篤姫と和宮ら公家のばか者どもの確執、ちょっとしつこかったんじゃぁ?
憑神 [時代劇]
★満足度75点
浅田次郎は本当に幕末が好きなんだなぁ 影武者のお家柄というのも本当にあったのか知らないが、幕末では形骸化した役職はあったから、あながち作り物とも思えない。
最初はコメディ路線で行くのかと思ったら、最後の方はホロリとさせる。うまいなぁと思った。 慶喜が蟄居していたことを逆手に取って、最後の将軍の影武者にさせるとはナカナカの展開
最後の花道がやけにギャラリーが少なくて、個人的にはもっと盛大にやってもよかったんじゃないかと思ったけど、侘しさの中に男気が映えるからあれはあれでいいのかな。 ああもさっぱりと死を受け入れられると逆に悲しさが募る。不思議だ。武士の生き方の中で、ああいう幕の引き方もあるんだなぁ。

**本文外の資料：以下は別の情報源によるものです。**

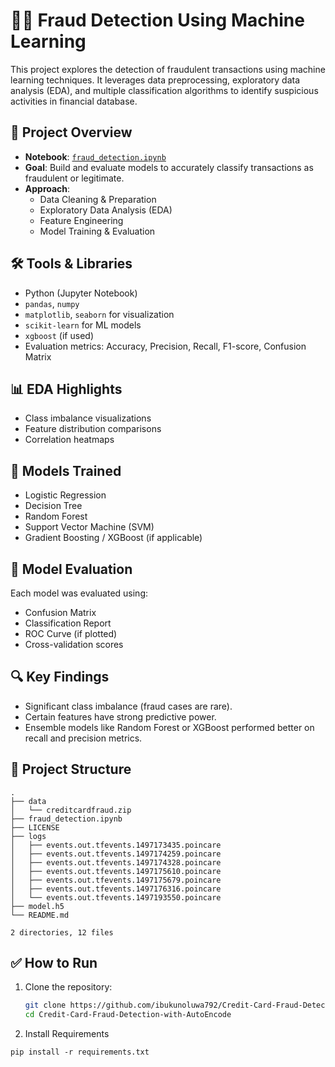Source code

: # 🕵️‍♂️ Fraud Detection Using Machine Learning

This project explores the detection of fraudulent transactions using machine learning techniques. It leverages data preprocessing, exploratory data analysis (EDA), and multiple classification algorithms to identify suspicious activities in financial database.

## 📓 Project Overview

- **Notebook**: [`fraud_detection.ipynb`](./fraud_detection.ipynb)
- **Goal**: Build and evaluate models to accurately classify transactions as fraudulent or legitimate.
- **Approach**:
  - Data Cleaning & Preparation
  - Exploratory Data Analysis (EDA)
  - Feature Engineering
  - Model Training & Evaluation

## 🛠️ Tools & Libraries

- Python (Jupyter Notebook)
- `pandas`, `numpy`
- `matplotlib`, `seaborn` for visualization
- `scikit-learn` for ML models
- `xgboost` (if used)
- Evaluation metrics: Accuracy, Precision, Recall, F1-score, Confusion Matrix

## 📊 EDA Highlights

- Class imbalance visualizations
- Feature distribution comparisons
- Correlation heatmaps

## 🤖 Models Trained

- Logistic Regression
- Decision Tree
- Random Forest
- Support Vector Machine (SVM)
- Gradient Boosting / XGBoost (if applicable)

## 🧪 Model Evaluation

Each model was evaluated using:

- Confusion Matrix
- Classification Report
- ROC Curve (if plotted)
- Cross-validation scores

## 🔍 Key Findings

- Significant class imbalance (fraud cases are rare).
- Certain features have strong predictive power.
- Ensemble models like Random Forest or XGBoost performed better on recall and precision metrics.

## 📁 Project Structure

```
.
├── data
│   └── creditcardfraud.zip
├── fraud_detection.ipynb
├── LICENSE
├── logs
│   ├── events.out.tfevents.1497173435.poincare
│   ├── events.out.tfevents.1497174259.poincare
│   ├── events.out.tfevents.1497174328.poincare
│   ├── events.out.tfevents.1497175610.poincare
│   ├── events.out.tfevents.1497175679.poincare
│   ├── events.out.tfevents.1497176316.poincare
│   └── events.out.tfevents.1497193550.poincare
├── model.h5
└── README.md

2 directories, 12 files
```

## ✅ How to Run

1. Clone the repository:
   ```bash
   git clone https://github.com/ibukunoluwa792/Credit-Card-Fraud-Detection-with-AutoEncode.git
   cd Credit-Card-Fraud-Detection-with-AutoEncode
   ```

2. Install Requirements
```
pip install -r requirements.txt
```

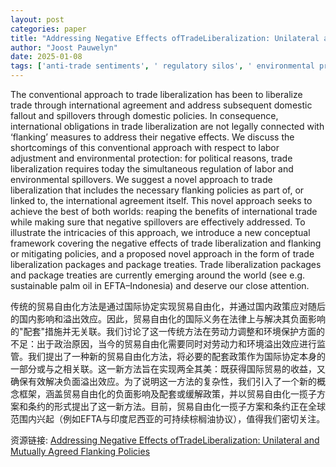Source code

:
 ```yaml
---
layout: post
categories: paper
title: "Addressing Negative Effects ofTradeLiberalization: Unilateral and Mutually Agreed Flanking Policies"
author: "Joost Pauwelyn"
date: 2025-01-08
tags: ['anti-trade sentiments', ' regulatory silos', ' environmental protection', ' labor adjustment', ' flanking', ' package treaties']
---
```


The conventional approach to trade liberalization has been to liberalize trade through international agreement and address subsequent domestic fallout and spillovers through domestic policies. In consequence, international obligations in trade liberalization are not legally connected with ‘flanking’ measures to address their negative effects. We discuss the shortcomings of this conventional approach with respect to labor adjustment and environmental protection: for political reasons, trade liberalization requires today the simultaneous regulation of labor and environmental spillovers. We suggest a novel approach to trade liberalization that includes the necessary flanking policies as part of, or linked to, the international agreement itself. This novel approach seeks to achieve the best of both worlds: reaping the benefits of international trade while making sure that negative spillovers are effectively addressed. To illustrate the intricacies of this approach, we introduce a new conceptual framework covering the negative effects of trade liberalization and flanking or mitigating policies, and a proposed novel approach in the form of trade liberalization packages and package treaties. Trade liberalization packages and package treaties are currently emerging around the world (see e.g. sustainable palm oil in EFTA–Indonesia) and deserve our close attention.

传统的贸易自由化方法是通过国际协定实现贸易自由化，并通过国内政策应对随后的国内影响和溢出效应。因此，贸易自由化的国际义务在法律上与解决其负面影响的"配套"措施并无关联。我们讨论了这一传统方法在劳动力调整和环境保护方面的不足：出于政治原因，当今的贸易自由化需要同时对劳动力和环境溢出效应进行监管。我们提出了一种新的贸易自由化方法，将必要的配套政策作为国际协定本身的一部分或与之相关联。这一新方法旨在实现两全其美：既获得国际贸易的收益，又确保有效解决负面溢出效应。为了说明这一方法的复杂性，我们引入了一个新的概念框架，涵盖贸易自由化的负面影响及配套或缓解政策，并以贸易自由化一揽子方案和条约的形式提出了这一新方法。目前，贸易自由化一揽子方案和条约正在全球范围内兴起（例如EFTA与印度尼西亚的可持续棕榈油协议），值得我们密切关注。

资源链接: [Addressing Negative Effects ofTradeLiberalization: Unilateral and Mutually Agreed Flanking Policies](https://papers.ssrn.com/sol3/papers.cfm?abstract_id=5008713)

編集の悪さと浅田次郎のいらないカット(笑)のせいで多少減点
俳優メモ>>江口洋介
しっかし江口洋介は幕末多いですね。大河【新選組 ! 】 でも龍馬やってたし、【竜馬の妻とその夫と愛人 】でも龍馬やってたし。だけど坂本龍馬をやっても勝海舟をやってもほぼ同じ演技だなぁ。男らしくて観ていて飽きない演技ですけどね。
SAYURI [時代劇]
★満足度55点
「神秘の日本」を「ワケのわからない国」におとしめてしまった。
編集、音楽、映像はいいんだけど肝心の背景と演出が。
原作は10年もかけて丹念にリサーチしたというだけあって、きっと用語などしっかりしてるのだろう(…と願う) やはり映画は目で見る物、のれんや提灯、登場人物のちょっとした所作が日本人らしくないとすべてぶち壊し。

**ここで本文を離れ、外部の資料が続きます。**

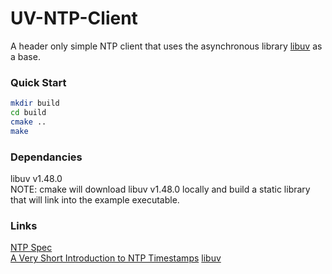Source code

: # UV-NTP-Client
A header only simple NTP client that uses the asynchronous library [libuv](https://github.com/libuv/libuv) as a base.

### Quick Start
```bash
mkdir build
cd build
cmake ..
make
```

### Dependancies
libuv v1.48.0  
NOTE: cmake will download libuv v1.48.0 locally and build a static library that will link into the example executable.

### Links
[NTP Spec](https://datatracker.ietf.org/doc/html/rfc5905)  
[A Very Short Introduction to NTP Timestamps](https://tickelton.gitlab.io/articles/ntp-timestamps/)
[libuv](https://github.com/libuv/libuv)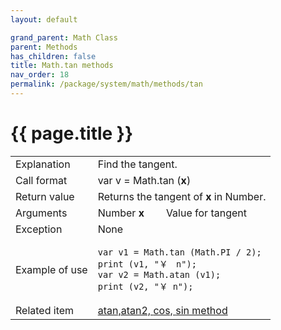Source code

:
 ```yaml
---
layout: default

grand_parent: Math Class
parent: Methods
has_children: false
title: Math.tan methods
nav_order: 18
permalink: /package/system/math/methods/tan
---
```

# {{ page.title }}

<table>
  <tr>
    <td>Explanation</td>
    <td colspan="2">Find the tangent.</td>
  </tr>
  <tr>
    <td>Call format</td>
    <td colspan="2">var v = Math.tan (<b>x</b>)</td>
  </tr>
  <tr>
    <td>Return value</td>
    <td colspan="2">Returns the tangent of <b>x</b> in Number.</td>
  </tr>  
 <tr>
    <td>Arguments</td>
    <td>Number <b>x</b></td>
    <td>Value for tangent</td>
  </tr>
  <tr>
    <td>Exception</td>
    <td colspan="2">None</td>
  </tr>
  <tr>
    <td>Example of use</td>
    <td colspan="2"><code><pre>var v1 = Math.tan (Math.PI / 2);
print (v1, "￥　n");
var v2 = Math.atan (v1);
print (v2, "￥ n");</code></td>
  </tr>
  <tr>
    <td>Related item</td>
    <td colspan="2"><a href="/package/system/math/methods/atan">atan,<a href="/package/system/math/methods/atan2">atan2, <a href="/package/system/math/methods/cos">cos, <a href="/package/system/math/methods/sin">sin method</td>
  </tr>
</table>



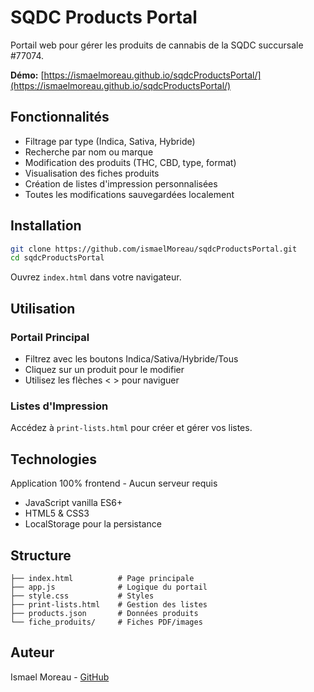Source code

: # SQDC Products Portal

Portail web pour gérer les produits de cannabis de la SQDC succursale #77074.

**Démo:** [https://ismaelmoreau.github.io/sqdcProductsPortal/](https://ismaelmoreau.github.io/sqdcProductsPortal/)

## Fonctionnalités

- Filtrage par type (Indica, Sativa, Hybride)
- Recherche par nom ou marque
- Modification des produits (THC, CBD, type, format)
- Visualisation des fiches produits
- Création de listes d'impression personnalisées
- Toutes les modifications sauvegardées localement

## Installation

```bash
git clone https://github.com/ismaelMoreau/sqdcProductsPortal.git
cd sqdcProductsPortal
```

Ouvrez `index.html` dans votre navigateur.

## Utilisation

### Portail Principal

- Filtrez avec les boutons Indica/Sativa/Hybride/Tous
- Cliquez sur un produit pour le modifier
- Utilisez les flèches < > pour naviguer

### Listes d'Impression

Accédez à `print-lists.html` pour créer et gérer vos listes.

## Technologies

Application 100% frontend - Aucun serveur requis

- JavaScript vanilla ES6+
- HTML5 & CSS3
- LocalStorage pour la persistance

## Structure

```
├── index.html          # Page principale
├── app.js              # Logique du portail
├── style.css           # Styles
├── print-lists.html    # Gestion des listes
├── products.json       # Données produits
└── fiche_produits/     # Fiches PDF/images
```

## Auteur

Ismael Moreau - [GitHub](https://github.com/ismaelMoreau)
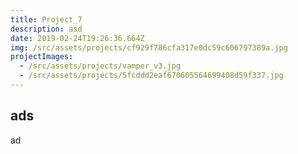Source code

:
 ```yaml
---
title: Project_7
description: asd
date: 2019-02-24T19:26:36.664Z
img: /src/assets/projects/cf929f786cfa317e0dc59c606797389a.jpg
projectImages:
  - /src/assets/projects/vamper_v3.jpg
  - /src/assets/projects/5fcddd2eaf670605564699408d59f337.jpg
---
```

## ads

ad
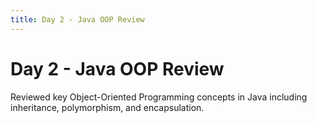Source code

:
 ```yaml
---
title: Day 2 - Java OOP Review
---
```


# Day 2 - Java OOP Review

Reviewed key Object-Oriented Programming concepts in Java including inheritance, polymorphism, and encapsulation.
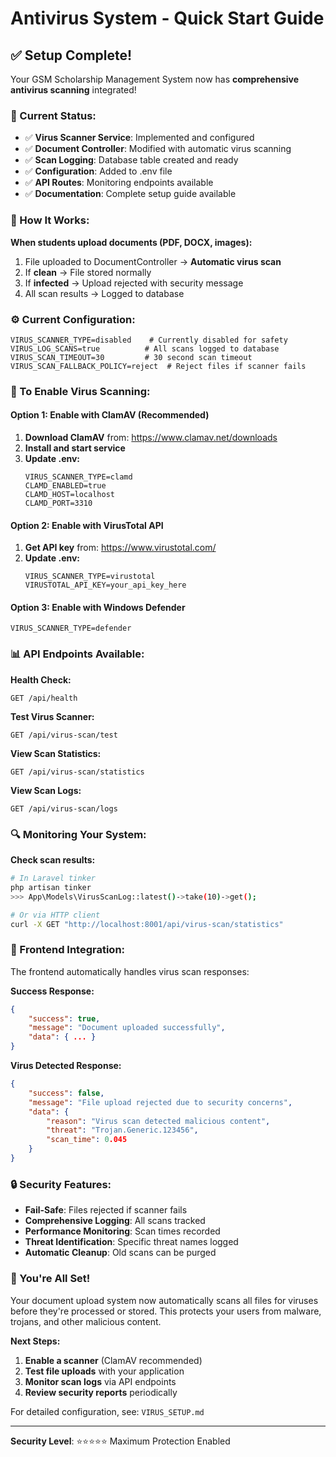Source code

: # Antivirus System - Quick Start Guide

## ✅ Setup Complete!

Your GSM Scholarship Management System now has **comprehensive antivirus scanning** integrated!

### 🚀 Current Status:
- ✅ **Virus Scanner Service**: Implemented and configured
- ✅ **Document Controller**: Modified with automatic virus scanning
- ✅ **Scan Logging**: Database table created and ready
- ✅ **Configuration**: Added to .env file
- ✅ **API Routes**: Monitoring endpoints available
- ✅ **Documentation**: Complete setup guide available

### 🎯 How It Works:

**When students upload documents (PDF, DOCX, images):**
1. File uploaded to DocumentController → **Automatic virus scan**
2. If **clean** → File stored normally
3. If **infected** → Upload rejected with security message
4. All scan results → Logged to database

### ⚙️ Current Configuration:

```env
VIRUS_SCANNER_TYPE=disabled    # Currently disabled for safety
VIRUS_LOG_SCANS=true          # All scans logged to database
VIRUS_SCAN_TIMEOUT=30         # 30 second scan timeout
VIRUS_SCAN_FALLBACK_POLICY=reject  # Reject files if scanner fails
```

### 🔧 To Enable Virus Scanning:

#### Option 1: Enable with ClamAV (Recommended)
1. **Download ClamAV** from: https://www.clamav.net/downloads
2. **Install and start service**
3. **Update .env:**
   ```env
   VIRUS_SCANNER_TYPE=clamd
   CLAMD_ENABLED=true
   CLAMD_HOST=localhost
   CLAMD_PORT=3310
   ```

#### Option 2: Enable with VirusTotal API
1. **Get API key** from: https://www.virustotal.com/
2. **Update .env:**
   ```env
   VIRUS_SCANNER_TYPE=virustotal
   VIRUSTOTAL_API_KEY=your_api_key_here
   ```

#### Option 3: Enable with Windows Defender
```env
VIRUS_SCANNER_TYPE=defender
```

### 📊 API Endpoints Available:

**Health Check:**
```http
GET /api/health
```

**Test Virus Scanner:**
```http
GET /api/virus-scan/test
```

**View Scan Statistics:**
```http
GET /api/virus-scan/statistics
```

**View Scan Logs:**
```http
GET /api/virus-scan/logs
```

### 🔍 Monitoring Your System:

**Check scan results:**
```bash
# In Laravel tinker
php artisan tinker
>>> App\Models\VirusScanLog::latest()->take(10)->get();

# Or via HTTP client
curl -X GET "http://localhost:8001/api/virus-scan/statistics"
```

### 📱 Frontend Integration:

The frontend automatically handles virus scan responses:

**Success Response:**
```json
{
    "success": true,
    "message": "Document uploaded successfully",
    "data": { ... }
}
```

**Virus Detected Response:**
```json
{
    "success": false,
    "message": "File upload rejected due to security concerns",
    "data": {
        "reason": "Virus scan detected malicious content",
        "threat": "Trojan.Generic.123456",
        "scan_time": 0.045
    }
}
```

### 🔒 Security Features:

- **Fail-Safe**: Files rejected if scanner fails
- **Comprehensive Logging**: All scans tracked
- **Performance Monitoring**: Scan times recorded
- **Threat Identification**: Specific threat names logged
- **Automatic Cleanup**: Old scans can be purged

### 🎉 You're All Set!

Your document upload system now automatically scans all files for viruses before they're processed or stored. This protects your users from malware, trojans, and other malicious content.

**Next Steps:**
1. **Enable a scanner** (ClamAV recommended)
2. **Test file uploads** with your application
3. **Monitor scan logs** via API endpoints
4. **Review security reports** periodically

For detailed configuration, see: `VIRUS_SETUP.md`

---
**Security Level**: ⭐⭐⭐⭐⭐ Maximum Protection Enabled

これが完全なるフィクションで、「さくらん」や「ワイルドワイルドウエスト」みたいに外国人がみても誇張した遊びの世界だとわかる作品ならいいけど、これはかなりノンフィクション的な話法の作品なのだから、やはり「なにがどう違うのか」わからない外国人スタッフやキャストではなく、日本人キャストを使って欲しかった。
日本語と英語が混ざるところとか、京都の建物が出てきているのに戦争がおきて疎開するところは東京のようで、土地感覚がチグハグ。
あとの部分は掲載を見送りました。